Termed an ‘independent expert’ in the PR report, someone called Piotr Połanecki, claims that the introduction of GMO would mean changing Poland's farming sector into an ‘industrialized’ monster (something, of course, the communists never really managed to do in Poland).

'The seed regulation and animal feed regulations are very good. Once we introduce them to our environment, GMO plants will contaminate our country and it will be very difficult to enter ecological food markets’.
It works the other way, too. Bans and propaganda against GM has persuaded some African nations to abandon or resist the introduction of crops that would be a great help to them – crops resistant to certain types of diseases, so removing the need to use pestersides; high yield crops so enabling increased production from the same amount of land. But African countries are scared that if they start growing these crops then nobody in Europe might want to buy them.

Are these environmentalists crazy?

Another activist from the Coalition to Save the Polish Countryside thinks not. But Jadwiga Łopata warns, spookily:

‘It is not true that only crazy ecologists are fighting against GMO. In the Coalition we have now hundreds of organizations and VIPs, business and private people and every day someone is joining. So I believe that finally we'll start some debate about GMO and there will be a chance for Polish people to hear what we are facing and how big threats follow from introducing GMO on our table and in our fields. Bog threats’ coming to our ‘table and fields’? She means that GM will destroy the environment and be a threat to our health?

But what threat?
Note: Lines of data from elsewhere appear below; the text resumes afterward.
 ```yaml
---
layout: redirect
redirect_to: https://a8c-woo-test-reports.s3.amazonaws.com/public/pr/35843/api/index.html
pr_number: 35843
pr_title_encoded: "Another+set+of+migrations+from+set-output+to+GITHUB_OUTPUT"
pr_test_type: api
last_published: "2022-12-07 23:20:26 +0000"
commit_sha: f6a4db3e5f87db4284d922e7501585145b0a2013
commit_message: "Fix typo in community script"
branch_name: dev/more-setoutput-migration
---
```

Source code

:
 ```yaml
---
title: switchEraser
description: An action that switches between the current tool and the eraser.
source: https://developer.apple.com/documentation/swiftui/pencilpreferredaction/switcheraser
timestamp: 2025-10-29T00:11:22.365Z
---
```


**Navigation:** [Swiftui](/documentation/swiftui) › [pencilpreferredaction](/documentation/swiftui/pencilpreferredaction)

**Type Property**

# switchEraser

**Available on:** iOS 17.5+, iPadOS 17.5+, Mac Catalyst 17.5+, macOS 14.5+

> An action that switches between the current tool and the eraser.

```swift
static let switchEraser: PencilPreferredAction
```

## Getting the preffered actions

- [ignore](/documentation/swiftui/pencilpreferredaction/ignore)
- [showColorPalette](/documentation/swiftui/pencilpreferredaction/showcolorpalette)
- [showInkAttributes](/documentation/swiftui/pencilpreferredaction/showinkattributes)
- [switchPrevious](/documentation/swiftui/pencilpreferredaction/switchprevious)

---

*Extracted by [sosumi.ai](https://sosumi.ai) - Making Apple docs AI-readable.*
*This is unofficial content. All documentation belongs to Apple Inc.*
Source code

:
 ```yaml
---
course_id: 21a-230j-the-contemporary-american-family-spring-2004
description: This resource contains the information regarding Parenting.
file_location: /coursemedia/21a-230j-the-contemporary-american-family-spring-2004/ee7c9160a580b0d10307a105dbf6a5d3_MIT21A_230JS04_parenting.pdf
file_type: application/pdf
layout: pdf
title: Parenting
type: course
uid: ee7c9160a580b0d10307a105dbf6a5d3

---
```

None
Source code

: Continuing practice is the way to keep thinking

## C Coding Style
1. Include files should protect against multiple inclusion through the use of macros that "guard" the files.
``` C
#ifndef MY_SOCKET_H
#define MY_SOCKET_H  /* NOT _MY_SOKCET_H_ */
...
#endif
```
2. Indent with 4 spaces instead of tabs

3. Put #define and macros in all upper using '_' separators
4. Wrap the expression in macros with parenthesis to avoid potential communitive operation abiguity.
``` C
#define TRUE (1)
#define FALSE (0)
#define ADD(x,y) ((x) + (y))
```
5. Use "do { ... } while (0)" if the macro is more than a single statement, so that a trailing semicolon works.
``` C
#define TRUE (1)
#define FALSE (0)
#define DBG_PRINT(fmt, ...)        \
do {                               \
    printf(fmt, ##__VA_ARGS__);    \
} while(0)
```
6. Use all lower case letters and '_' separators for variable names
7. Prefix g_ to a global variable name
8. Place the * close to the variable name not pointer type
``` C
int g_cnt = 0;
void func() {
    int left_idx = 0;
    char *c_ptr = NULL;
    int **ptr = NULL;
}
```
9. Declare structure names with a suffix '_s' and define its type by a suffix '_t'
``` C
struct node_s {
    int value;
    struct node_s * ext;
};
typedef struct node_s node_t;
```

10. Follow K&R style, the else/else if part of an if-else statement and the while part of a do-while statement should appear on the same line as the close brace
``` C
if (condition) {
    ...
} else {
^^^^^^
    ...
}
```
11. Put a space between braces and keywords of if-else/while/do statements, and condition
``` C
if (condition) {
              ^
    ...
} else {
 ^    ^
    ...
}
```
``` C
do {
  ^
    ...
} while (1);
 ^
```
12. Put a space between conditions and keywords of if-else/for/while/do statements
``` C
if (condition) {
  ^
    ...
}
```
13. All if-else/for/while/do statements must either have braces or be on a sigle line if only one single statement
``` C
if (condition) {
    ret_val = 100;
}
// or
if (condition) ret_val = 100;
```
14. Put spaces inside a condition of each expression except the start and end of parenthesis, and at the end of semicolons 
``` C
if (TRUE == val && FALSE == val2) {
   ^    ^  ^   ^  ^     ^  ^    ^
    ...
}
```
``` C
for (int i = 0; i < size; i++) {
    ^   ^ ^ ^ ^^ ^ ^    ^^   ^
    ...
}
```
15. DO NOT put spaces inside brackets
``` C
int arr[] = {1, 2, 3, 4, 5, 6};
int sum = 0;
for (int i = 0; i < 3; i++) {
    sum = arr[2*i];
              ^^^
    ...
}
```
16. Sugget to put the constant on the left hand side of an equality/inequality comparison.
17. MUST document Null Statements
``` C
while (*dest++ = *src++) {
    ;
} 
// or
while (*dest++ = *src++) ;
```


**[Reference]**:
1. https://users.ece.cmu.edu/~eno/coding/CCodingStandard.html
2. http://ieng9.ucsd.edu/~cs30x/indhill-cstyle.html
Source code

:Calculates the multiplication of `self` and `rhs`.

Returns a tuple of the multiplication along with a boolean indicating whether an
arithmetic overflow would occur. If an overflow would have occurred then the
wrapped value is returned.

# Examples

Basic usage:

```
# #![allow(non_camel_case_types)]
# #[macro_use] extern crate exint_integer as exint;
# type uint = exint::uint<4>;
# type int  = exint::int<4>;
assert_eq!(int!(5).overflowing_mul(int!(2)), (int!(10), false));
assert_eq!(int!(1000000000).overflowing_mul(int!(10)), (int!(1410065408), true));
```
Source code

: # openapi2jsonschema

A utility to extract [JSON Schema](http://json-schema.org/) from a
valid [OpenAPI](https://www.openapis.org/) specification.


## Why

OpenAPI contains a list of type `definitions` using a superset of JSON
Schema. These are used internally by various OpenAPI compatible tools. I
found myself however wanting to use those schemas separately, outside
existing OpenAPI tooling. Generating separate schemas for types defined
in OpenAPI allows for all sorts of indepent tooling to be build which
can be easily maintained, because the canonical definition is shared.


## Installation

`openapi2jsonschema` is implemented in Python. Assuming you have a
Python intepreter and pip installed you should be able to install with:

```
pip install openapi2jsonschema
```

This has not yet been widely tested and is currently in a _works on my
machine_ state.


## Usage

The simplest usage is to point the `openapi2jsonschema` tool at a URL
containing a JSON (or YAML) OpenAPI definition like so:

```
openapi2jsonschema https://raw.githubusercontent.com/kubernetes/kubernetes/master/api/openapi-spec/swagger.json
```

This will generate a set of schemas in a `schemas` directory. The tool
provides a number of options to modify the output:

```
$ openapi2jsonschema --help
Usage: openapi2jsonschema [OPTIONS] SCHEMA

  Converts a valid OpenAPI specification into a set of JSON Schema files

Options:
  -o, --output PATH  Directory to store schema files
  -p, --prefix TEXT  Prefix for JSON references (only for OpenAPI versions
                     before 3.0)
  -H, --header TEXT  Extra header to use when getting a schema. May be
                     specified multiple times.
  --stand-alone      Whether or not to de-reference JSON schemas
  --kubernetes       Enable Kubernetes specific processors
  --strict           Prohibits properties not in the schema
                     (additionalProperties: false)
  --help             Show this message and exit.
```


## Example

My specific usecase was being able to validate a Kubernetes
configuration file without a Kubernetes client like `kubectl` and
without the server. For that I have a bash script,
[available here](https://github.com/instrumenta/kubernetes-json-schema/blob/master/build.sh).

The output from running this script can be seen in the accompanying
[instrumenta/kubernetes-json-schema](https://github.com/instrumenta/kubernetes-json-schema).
Where is it proved that there are dangers to ‘our health’? There simply isn’t any. ‘The science’ – which environmentalists produce when they want to justify authoritarian measures to cut ‘global warming’ – is much more unified on the GM issue than it is about climate change.

The International Council for Science (ICSU), after a review of 50 different research projects concluded: "Currently available genetically modified foods are safe to eat."

A 2003 position paper by the Society of Toxicology found, "The level of safety of current BD [biotechnology-derived] foods to consumers appears to be equivalent to that of traditional foods."

And so it goes on

And what of Americans? They have been eating GM crops for years, and apart from a propensity to vote for governments that seem to think that you can sort the world out by bombing it, they are showing no real ill effects at all.

Only two to three percent of Poles are ‘aware of the issues’ around GMO. I get the impression that some of the people campaigning on ‘the issues’ haven’t got a hang of the facts, either.

But maybe this isn’t about ‘evidence’ or ‘the science’ at all. This is cultural. If you told people at a dinner party in Notting Hill, or even in small town Poland, something had a risk rate of ‘one in a billion’, their reaction would be immediate: “One in a billion! One! You see – there is a risk!”

The unholy alliance of liberals and conservatives in the face of technological progress continues.